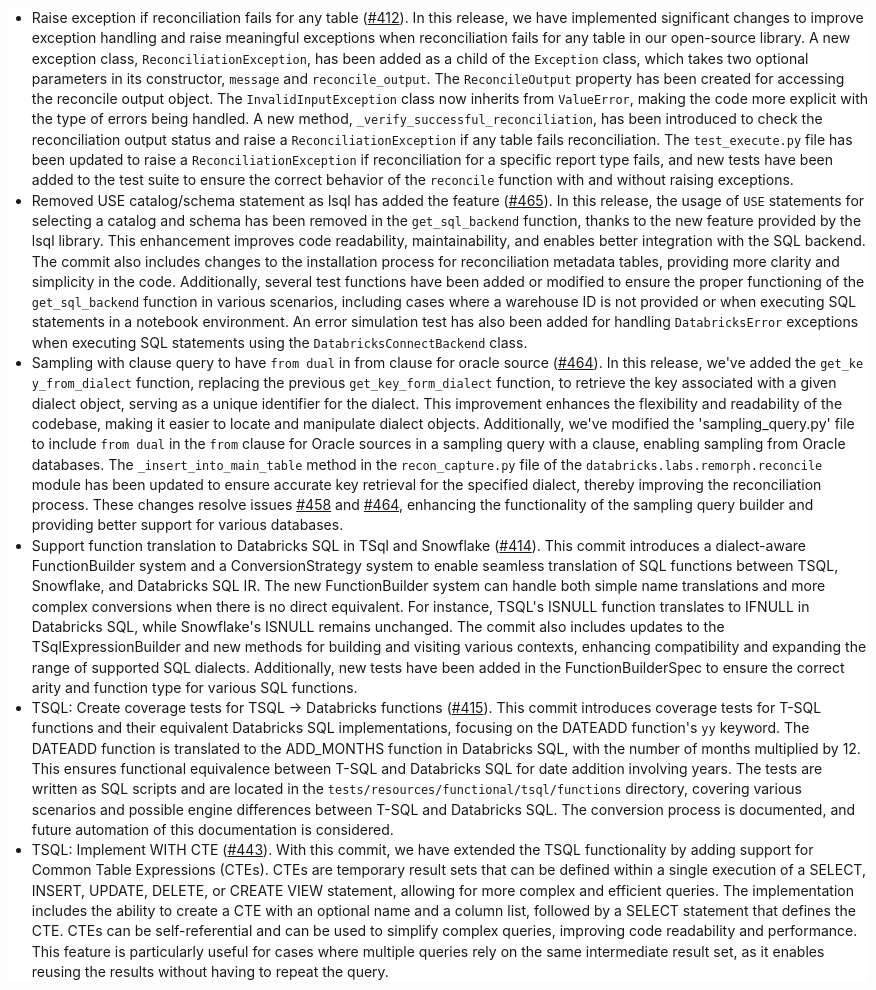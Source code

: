 * Raise exception if reconciliation fails for any table ([#412](https://github.com/databrickslabs/remorph/issues/412)). In this release, we have implemented significant changes to improve exception handling and raise meaningful exceptions when reconciliation fails for any table in our open-source library. A new exception class, `ReconciliationException`, has been added as a child of the `Exception` class, which takes two optional parameters in its constructor, `message` and `reconcile_output`. The `ReconcileOutput` property has been created for accessing the reconcile output object. The `InvalidInputException` class now inherits from `ValueError`, making the code more explicit with the type of errors being handled. A new method, `_verify_successful_reconciliation`, has been introduced to check the reconciliation output status and raise a `ReconciliationException` if any table fails reconciliation. The `test_execute.py` file has been updated to raise a `ReconciliationException` if reconciliation for a specific report type fails, and new tests have been added to the test suite to ensure the correct behavior of the `reconcile` function with and without raising exceptions.
* Removed USE catalog/schema statement as lsql has added the feature ([#465](https://github.com/databrickslabs/remorph/issues/465)). In this release, the usage of `USE` statements for selecting a catalog and schema has been removed in the `get_sql_backend` function, thanks to the new feature provided by the lsql library. This enhancement improves code readability, maintainability, and enables better integration with the SQL backend. The commit also includes changes to the installation process for reconciliation metadata tables, providing more clarity and simplicity in the code. Additionally, several test functions have been added or modified to ensure the proper functioning of the `get_sql_backend` function in various scenarios, including cases where a warehouse ID is not provided or when executing SQL statements in a notebook environment. An error simulation test has also been added for handling `DatabricksError` exceptions when executing SQL statements using the `DatabricksConnectBackend` class.
* Sampling with clause query to have `from dual` in from clause for oracle source ([#464](https://github.com/databrickslabs/remorph/issues/464)). In this release, we've added the `get_key_from_dialect` function, replacing the previous `get_key_form_dialect` function, to retrieve the key associated with a given dialect object, serving as a unique identifier for the dialect. This improvement enhances the flexibility and readability of the codebase, making it easier to locate and manipulate dialect objects. Additionally, we've modified the 'sampling_query.py' file to include `from dual` in the `from` clause for Oracle sources in a sampling query with a clause, enabling sampling from Oracle databases. The `_insert_into_main_table` method in the `recon_capture.py` file of the `databricks.labs.remorph.reconcile` module has been updated to ensure accurate key retrieval for the specified dialect, thereby improving the reconciliation process. These changes resolve issues [#458](https://github.com/databrickslabs/remorph/issues/458) and [#464](https://github.com/databrickslabs/remorph/issues/464), enhancing the functionality of the sampling query builder and providing better support for various databases.
* Support function translation to Databricks SQL in TSql and Snowflake ([#414](https://github.com/databrickslabs/remorph/issues/414)). This commit introduces a dialect-aware FunctionBuilder system and a ConversionStrategy system to enable seamless translation of SQL functions between TSQL, Snowflake, and Databricks SQL IR. The new FunctionBuilder system can handle both simple name translations and more complex conversions when there is no direct equivalent. For instance, TSQL's ISNULL function translates to IFNULL in Databricks SQL, while Snowflake's ISNULL remains unchanged. The commit also includes updates to the TSqlExpressionBuilder and new methods for building and visiting various contexts, enhancing compatibility and expanding the range of supported SQL dialects. Additionally, new tests have been added in the FunctionBuilderSpec to ensure the correct arity and function type for various SQL functions.
* TSQL: Create coverage tests for TSQL -> Databricks functions ([#415](https://github.com/databrickslabs/remorph/issues/415)). This commit introduces coverage tests for T-SQL functions and their equivalent Databricks SQL implementations, focusing on the DATEADD function's `yy` keyword. The DATEADD function is translated to the ADD_MONTHS function in Databricks SQL, with the number of months multiplied by 12. This ensures functional equivalence between T-SQL and Databricks SQL for date addition involving years. The tests are written as SQL scripts and are located in the `tests/resources/functional/tsql/functions` directory, covering various scenarios and possible engine differences between T-SQL and Databricks SQL. The conversion process is documented, and future automation of this documentation is considered.
* TSQL: Implement WITH CTE ([#443](https://github.com/databrickslabs/remorph/issues/443)). With this commit, we have extended the TSQL functionality by adding support for Common Table Expressions (CTEs). CTEs are temporary result sets that can be defined within a single execution of a SELECT, INSERT, UPDATE, DELETE, or CREATE VIEW statement, allowing for more complex and efficient queries. The implementation includes the ability to create a CTE with an optional name and a column list, followed by a SELECT statement that defines the CTE. CTEs can be self-referential and can be used to simplify complex queries, improving code readability and performance. This feature is particularly useful for cases where multiple queries rely on the same intermediate result set, as it enables reusing the results without having to repeat the query.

- **AIM OF THE EXERCISE**:
Give the listing again word for word, without its images.

- **WRITTEN ANSWER**:
Source code

: * Raise exception if reconciliation fails for any table ([#412](https://github.com/databrickslabs/remorph/issues/412)). In this release, we have implemented significant changes to improve exception handling and raise meaningful exceptions when reconciliation fails for any table in our open-source library. A new exception class, `ReconciliationException`, has been added as a child of the `Exception` class, which takes two optional parameters in its constructor, `message` and `reconcile_output`. The `ReconcileOutput` property has been created for accessing the reconcile output object. The `InvalidInputException` class now inherits from `ValueError`, making the code more explicit with the type of errors being handled. A new method, `_verify_successful_reconciliation`, has been introduced to check the reconciliation output status and raise a `ReconciliationException` if any table fails reconciliation. The `test_execute.py` file has been updated to raise a `ReconciliationException` if reconciliation for a specific report type fails, and new tests have been added to the test suite to ensure the correct behavior of the `reconcile` function with and without raising exceptions.
* Removed USE catalog/schema statement as lsql has added the feature ([#465](https://github.com/databrickslabs/remorph/issues/465)). In this release, the usage of `USE` statements for selecting a catalog and schema has been removed in the `get_sql_backend` function, thanks to the new feature provided by the lsql library. This enhancement improves code readability, maintainability, and enables better integration with the SQL backend. The commit also includes changes to the installation process for reconciliation metadata tables, providing more clarity and simplicity in the code. Additionally, several test functions have been added or modified to ensure the proper functioning of the `get_sql_backend` function in various scenarios, including cases where a warehouse ID is not provided or when executing SQL statements in a notebook environment. An error simulation test has also been added for handling `DatabricksError` exceptions when executing SQL statements using the `DatabricksConnectBackend` class.
* Sampling with clause query to have `from dual` in from clause for oracle source ([#464](https://github.com/databrickslabs/remorph/issues/464)). In this release, we've added the `get_key_from_dialect` function, replacing the previous `get_key_form_dialect` function, to retrieve the key associated with a given dialect object, serving as a unique identifier for the dialect. This improvement enhances the flexibility and readability of the codebase, making it easier to locate and manipulate dialect objects. Additionally, we've modified the 'sampling_query.py' file to include `from dual` in the `from` clause for Oracle sources in a sampling query with a clause, enabling sampling from Oracle databases. The `_insert_into_main_table` method in the `recon_capture.py` file of the `databricks.labs.remorph.reconcile` module has been updated to ensure accurate key retrieval for the specified dialect, thereby improving the reconciliation process. These changes resolve issues [#458](https://github.com/databrickslabs/remorph/issues/458) and [#464](https://github.com/databrickslabs/remorph/issues/464), enhancing the functionality of the sampling query builder and providing better support for various databases.
* Support function translation to Databricks SQL in TSql and Snowflake ([#414](https://github.com/databrickslabs/remorph/issues/414)). This commit introduces a dialect-aware FunctionBuilder system and a ConversionStrategy system to enable seamless translation of SQL functions between TSQL, Snowflake, and Databricks SQL IR. The new FunctionBuilder system can handle both simple name translations and more complex conversions when there is no direct equivalent. For instance, TSQL's ISNULL function translates to IFNULL in Databricks SQL, while Snowflake's ISNULL remains unchanged. The commit also includes updates to the TSqlExpressionBuilder and new methods for building and visiting various contexts, enhancing compatibility and expanding the range of supported SQL dialects. Additionally, new tests have been added in the FunctionBuilderSpec to ensure the correct arity and function type for various SQL functions.
* TSQL: Create coverage tests for TSQL -> Databricks functions ([#415](https://github.com/databrickslabs/remorph/issues/415)). This commit introduces coverage tests for T-SQL functions and their equivalent Databricks SQL implementations, focusing on the DATEADD function's `yy` keyword. The DATEADD function is translated to the ADD_MONTHS function in Databricks SQL, with the number of months multiplied by 12. This ensures functional equivalence between T-SQL and Databricks SQL for date addition involving years. The tests are written as SQL scripts and are located in the `tests/resources/functional/tsql/functions` directory, covering various scenarios and possible engine differences between T-SQL and Databricks SQL. The conversion process is documented, and future automation of this documentation is considered.
* TSQL: Implement WITH CTE ([#443](https://github.com/databrickslabs/remorph/issues/443)). With this commit, we have extended the TSQL functionality by adding support for Common Table Expressions (CTEs). CTEs are temporary result sets that can be defined within a single execution of a SELECT, INSERT, UPDATE, DELETE, or CREATE VIEW statement, allowing for more complex and efficient queries. The implementation includes the ability to create a CTE with an optional name and a column list, followed by a SELECT statement that defines the CTE. CTEs can be self-referential and can be used to simplify complex queries, improving code readability and performance. This feature is particularly useful for cases where multiple queries rely on the same intermediate result set, as it enables reusing the results without having to repeat the query.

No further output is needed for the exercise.